Look through the records below and copy each line that includes the word "experiment".
◇ ◇ ◇
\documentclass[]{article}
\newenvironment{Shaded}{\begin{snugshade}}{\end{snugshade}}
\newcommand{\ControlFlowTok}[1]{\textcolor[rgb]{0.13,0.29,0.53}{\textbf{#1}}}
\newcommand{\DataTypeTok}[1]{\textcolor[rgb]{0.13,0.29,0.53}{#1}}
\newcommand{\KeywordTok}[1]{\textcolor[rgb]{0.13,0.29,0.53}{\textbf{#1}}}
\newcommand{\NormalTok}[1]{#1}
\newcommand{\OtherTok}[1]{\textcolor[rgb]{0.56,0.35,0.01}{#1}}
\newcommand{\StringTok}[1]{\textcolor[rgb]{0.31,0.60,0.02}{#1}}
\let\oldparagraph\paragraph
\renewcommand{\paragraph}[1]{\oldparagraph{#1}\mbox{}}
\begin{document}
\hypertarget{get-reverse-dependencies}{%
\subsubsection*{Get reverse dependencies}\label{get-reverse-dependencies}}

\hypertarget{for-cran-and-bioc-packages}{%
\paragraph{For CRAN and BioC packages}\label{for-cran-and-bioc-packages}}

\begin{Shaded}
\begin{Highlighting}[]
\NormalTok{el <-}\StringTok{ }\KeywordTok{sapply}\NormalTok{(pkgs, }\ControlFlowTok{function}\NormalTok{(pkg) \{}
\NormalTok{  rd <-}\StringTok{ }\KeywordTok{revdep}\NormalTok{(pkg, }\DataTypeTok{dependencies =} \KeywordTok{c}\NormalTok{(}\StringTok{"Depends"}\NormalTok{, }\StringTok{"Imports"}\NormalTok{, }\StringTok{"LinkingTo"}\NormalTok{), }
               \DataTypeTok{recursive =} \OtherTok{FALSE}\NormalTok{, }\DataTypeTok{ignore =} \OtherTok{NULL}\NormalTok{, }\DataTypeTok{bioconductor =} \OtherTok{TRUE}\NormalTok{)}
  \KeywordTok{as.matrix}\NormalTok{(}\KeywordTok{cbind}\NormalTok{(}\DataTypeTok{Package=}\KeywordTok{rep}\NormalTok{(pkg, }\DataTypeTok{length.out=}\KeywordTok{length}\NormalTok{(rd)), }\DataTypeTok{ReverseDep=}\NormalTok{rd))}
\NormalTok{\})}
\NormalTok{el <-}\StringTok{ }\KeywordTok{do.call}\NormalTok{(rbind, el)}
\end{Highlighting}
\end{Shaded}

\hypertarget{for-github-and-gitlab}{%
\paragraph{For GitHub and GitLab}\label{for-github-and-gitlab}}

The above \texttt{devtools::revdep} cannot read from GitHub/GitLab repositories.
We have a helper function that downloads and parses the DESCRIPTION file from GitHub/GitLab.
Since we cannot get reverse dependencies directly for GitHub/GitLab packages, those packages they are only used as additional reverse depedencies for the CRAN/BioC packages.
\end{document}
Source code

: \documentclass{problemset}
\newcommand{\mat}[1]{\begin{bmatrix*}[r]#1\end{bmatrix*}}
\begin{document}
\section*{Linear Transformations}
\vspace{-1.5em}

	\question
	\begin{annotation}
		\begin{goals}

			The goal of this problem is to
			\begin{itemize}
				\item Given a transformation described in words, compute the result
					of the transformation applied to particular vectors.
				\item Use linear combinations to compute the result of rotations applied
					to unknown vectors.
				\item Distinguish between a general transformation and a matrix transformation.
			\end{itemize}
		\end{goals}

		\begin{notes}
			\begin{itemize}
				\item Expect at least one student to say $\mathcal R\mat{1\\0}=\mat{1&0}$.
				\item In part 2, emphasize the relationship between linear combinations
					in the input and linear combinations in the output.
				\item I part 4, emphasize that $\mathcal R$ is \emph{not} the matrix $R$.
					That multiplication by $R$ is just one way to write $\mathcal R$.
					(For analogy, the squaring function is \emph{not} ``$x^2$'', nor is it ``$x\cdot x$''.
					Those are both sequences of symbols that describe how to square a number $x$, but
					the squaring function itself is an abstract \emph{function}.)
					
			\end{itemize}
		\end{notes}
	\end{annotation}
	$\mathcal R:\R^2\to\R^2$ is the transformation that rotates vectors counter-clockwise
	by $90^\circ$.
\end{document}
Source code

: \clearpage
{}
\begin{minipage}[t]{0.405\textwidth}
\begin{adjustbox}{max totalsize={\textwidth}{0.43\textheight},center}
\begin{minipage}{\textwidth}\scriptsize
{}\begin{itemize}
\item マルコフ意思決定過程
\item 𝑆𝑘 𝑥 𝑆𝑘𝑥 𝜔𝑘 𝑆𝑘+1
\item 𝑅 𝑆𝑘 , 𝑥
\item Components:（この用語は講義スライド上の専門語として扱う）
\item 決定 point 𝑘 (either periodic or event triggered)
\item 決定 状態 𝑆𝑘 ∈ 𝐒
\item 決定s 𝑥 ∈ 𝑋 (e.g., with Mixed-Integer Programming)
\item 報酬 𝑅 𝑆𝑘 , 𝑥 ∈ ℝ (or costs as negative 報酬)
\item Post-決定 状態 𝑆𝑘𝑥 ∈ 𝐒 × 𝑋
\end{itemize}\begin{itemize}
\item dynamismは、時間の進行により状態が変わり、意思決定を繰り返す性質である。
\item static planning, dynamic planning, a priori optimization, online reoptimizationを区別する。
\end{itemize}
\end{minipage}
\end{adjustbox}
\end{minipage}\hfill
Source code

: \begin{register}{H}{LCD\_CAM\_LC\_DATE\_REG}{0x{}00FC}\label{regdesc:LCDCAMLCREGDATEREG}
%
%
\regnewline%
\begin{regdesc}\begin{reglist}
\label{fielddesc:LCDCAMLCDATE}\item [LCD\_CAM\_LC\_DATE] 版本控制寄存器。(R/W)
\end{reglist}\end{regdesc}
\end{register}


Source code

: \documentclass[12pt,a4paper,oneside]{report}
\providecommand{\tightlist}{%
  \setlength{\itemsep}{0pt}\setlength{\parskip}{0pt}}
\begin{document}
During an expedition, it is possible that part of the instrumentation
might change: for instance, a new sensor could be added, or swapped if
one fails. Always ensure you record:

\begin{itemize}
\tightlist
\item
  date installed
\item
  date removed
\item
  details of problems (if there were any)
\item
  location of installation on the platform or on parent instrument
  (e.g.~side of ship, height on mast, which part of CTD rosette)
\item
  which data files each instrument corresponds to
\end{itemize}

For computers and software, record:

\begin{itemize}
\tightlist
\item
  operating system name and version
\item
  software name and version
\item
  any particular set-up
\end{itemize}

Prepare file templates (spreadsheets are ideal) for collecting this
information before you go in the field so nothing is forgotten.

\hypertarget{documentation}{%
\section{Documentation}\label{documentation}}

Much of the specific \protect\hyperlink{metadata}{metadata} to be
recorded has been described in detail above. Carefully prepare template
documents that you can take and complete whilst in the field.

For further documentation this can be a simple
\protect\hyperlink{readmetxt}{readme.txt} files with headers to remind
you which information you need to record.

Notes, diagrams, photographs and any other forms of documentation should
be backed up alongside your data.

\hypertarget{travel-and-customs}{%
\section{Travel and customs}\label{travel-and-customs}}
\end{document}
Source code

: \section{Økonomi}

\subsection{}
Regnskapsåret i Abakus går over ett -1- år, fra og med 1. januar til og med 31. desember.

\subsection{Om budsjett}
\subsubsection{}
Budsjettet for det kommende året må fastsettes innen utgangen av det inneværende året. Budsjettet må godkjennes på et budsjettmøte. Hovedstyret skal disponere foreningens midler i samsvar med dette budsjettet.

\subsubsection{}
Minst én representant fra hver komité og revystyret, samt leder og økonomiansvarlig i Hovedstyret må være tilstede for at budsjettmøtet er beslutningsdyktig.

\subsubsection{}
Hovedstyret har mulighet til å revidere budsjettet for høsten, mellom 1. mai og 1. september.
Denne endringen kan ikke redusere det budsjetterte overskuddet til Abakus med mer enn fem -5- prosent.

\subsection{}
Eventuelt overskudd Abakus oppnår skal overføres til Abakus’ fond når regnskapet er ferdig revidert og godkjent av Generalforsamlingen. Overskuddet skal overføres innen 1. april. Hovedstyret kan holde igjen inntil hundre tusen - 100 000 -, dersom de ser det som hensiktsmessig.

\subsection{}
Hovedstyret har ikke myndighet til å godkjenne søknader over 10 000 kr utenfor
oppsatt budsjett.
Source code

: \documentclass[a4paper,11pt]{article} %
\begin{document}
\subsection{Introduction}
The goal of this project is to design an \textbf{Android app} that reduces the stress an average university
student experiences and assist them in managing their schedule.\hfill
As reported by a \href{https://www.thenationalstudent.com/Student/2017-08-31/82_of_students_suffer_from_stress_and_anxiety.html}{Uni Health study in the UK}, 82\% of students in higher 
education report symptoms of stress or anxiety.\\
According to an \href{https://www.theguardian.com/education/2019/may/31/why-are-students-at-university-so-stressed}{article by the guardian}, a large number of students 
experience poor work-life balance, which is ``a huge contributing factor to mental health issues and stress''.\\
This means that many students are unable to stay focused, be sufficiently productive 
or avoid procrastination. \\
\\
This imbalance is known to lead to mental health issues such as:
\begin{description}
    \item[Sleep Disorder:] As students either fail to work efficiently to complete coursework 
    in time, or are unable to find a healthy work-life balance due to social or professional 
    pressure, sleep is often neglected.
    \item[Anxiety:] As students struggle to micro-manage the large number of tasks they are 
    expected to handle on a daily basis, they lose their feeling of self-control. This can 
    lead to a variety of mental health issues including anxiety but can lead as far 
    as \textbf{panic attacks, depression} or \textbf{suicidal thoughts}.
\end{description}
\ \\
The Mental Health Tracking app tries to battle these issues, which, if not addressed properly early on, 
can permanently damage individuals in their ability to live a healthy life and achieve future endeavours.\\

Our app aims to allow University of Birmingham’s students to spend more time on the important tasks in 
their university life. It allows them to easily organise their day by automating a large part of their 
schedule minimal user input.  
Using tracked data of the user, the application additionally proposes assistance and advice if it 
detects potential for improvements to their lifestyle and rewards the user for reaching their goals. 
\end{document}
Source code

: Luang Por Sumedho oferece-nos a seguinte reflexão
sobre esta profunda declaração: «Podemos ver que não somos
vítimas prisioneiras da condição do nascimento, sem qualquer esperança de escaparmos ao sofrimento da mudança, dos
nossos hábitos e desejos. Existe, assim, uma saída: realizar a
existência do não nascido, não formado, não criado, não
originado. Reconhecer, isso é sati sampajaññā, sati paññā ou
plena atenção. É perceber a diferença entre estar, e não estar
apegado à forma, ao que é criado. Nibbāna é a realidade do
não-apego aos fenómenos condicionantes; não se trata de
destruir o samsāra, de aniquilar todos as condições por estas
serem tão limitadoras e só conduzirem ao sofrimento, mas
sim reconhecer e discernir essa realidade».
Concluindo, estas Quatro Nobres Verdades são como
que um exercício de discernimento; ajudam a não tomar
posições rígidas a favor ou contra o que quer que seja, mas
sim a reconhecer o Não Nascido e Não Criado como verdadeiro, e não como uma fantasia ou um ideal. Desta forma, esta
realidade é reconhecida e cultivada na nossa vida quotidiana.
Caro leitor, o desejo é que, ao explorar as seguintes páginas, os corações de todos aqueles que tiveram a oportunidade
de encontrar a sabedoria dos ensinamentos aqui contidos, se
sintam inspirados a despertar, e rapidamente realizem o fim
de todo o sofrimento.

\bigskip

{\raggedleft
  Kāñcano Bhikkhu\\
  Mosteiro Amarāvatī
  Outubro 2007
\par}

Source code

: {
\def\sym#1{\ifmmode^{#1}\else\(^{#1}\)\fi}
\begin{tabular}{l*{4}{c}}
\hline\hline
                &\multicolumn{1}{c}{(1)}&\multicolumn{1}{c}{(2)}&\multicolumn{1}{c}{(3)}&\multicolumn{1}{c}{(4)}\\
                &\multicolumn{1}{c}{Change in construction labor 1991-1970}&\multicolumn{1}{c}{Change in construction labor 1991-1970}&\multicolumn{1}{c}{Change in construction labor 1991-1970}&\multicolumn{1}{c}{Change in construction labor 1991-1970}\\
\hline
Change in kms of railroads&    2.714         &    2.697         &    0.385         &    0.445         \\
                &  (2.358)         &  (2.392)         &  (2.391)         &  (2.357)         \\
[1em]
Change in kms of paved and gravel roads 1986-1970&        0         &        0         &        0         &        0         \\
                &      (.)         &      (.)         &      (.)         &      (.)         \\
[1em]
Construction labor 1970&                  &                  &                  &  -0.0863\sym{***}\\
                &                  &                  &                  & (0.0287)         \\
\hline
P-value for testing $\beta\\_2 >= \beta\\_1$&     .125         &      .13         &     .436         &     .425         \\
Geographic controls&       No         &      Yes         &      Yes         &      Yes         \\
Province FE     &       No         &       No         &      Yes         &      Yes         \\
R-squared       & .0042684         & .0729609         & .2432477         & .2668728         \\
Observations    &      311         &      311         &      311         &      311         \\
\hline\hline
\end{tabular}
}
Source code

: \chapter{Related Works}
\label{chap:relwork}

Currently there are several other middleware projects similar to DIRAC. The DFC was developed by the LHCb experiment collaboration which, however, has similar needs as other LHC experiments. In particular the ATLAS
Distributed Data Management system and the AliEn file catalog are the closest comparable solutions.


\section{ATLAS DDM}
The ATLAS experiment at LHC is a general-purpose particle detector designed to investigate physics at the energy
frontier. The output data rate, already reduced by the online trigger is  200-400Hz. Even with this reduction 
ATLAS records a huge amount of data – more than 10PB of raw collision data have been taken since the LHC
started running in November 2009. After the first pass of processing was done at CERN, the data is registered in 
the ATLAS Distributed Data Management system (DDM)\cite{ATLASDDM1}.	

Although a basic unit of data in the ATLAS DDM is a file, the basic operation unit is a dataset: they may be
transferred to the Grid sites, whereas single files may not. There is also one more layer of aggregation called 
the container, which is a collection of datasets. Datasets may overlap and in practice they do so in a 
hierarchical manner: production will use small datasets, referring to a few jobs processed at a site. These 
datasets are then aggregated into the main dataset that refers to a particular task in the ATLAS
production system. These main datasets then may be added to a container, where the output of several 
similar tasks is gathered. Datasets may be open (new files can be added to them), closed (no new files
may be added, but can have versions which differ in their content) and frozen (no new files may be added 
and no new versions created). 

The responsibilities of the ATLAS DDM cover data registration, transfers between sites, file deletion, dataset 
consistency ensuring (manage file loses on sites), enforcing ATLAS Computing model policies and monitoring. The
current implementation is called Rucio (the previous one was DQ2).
◇ ◇ ◇
◆ **The answer**:
Currently there are several other middleware projects similar to DIRAC. The DFC was developed by the LHCb experiment collaboration which, however, has similar needs as other LHC experiments. In particular the ATLAS
The ATLAS experiment at LHC is a general-purpose particle detector designed to investigate physics at the energy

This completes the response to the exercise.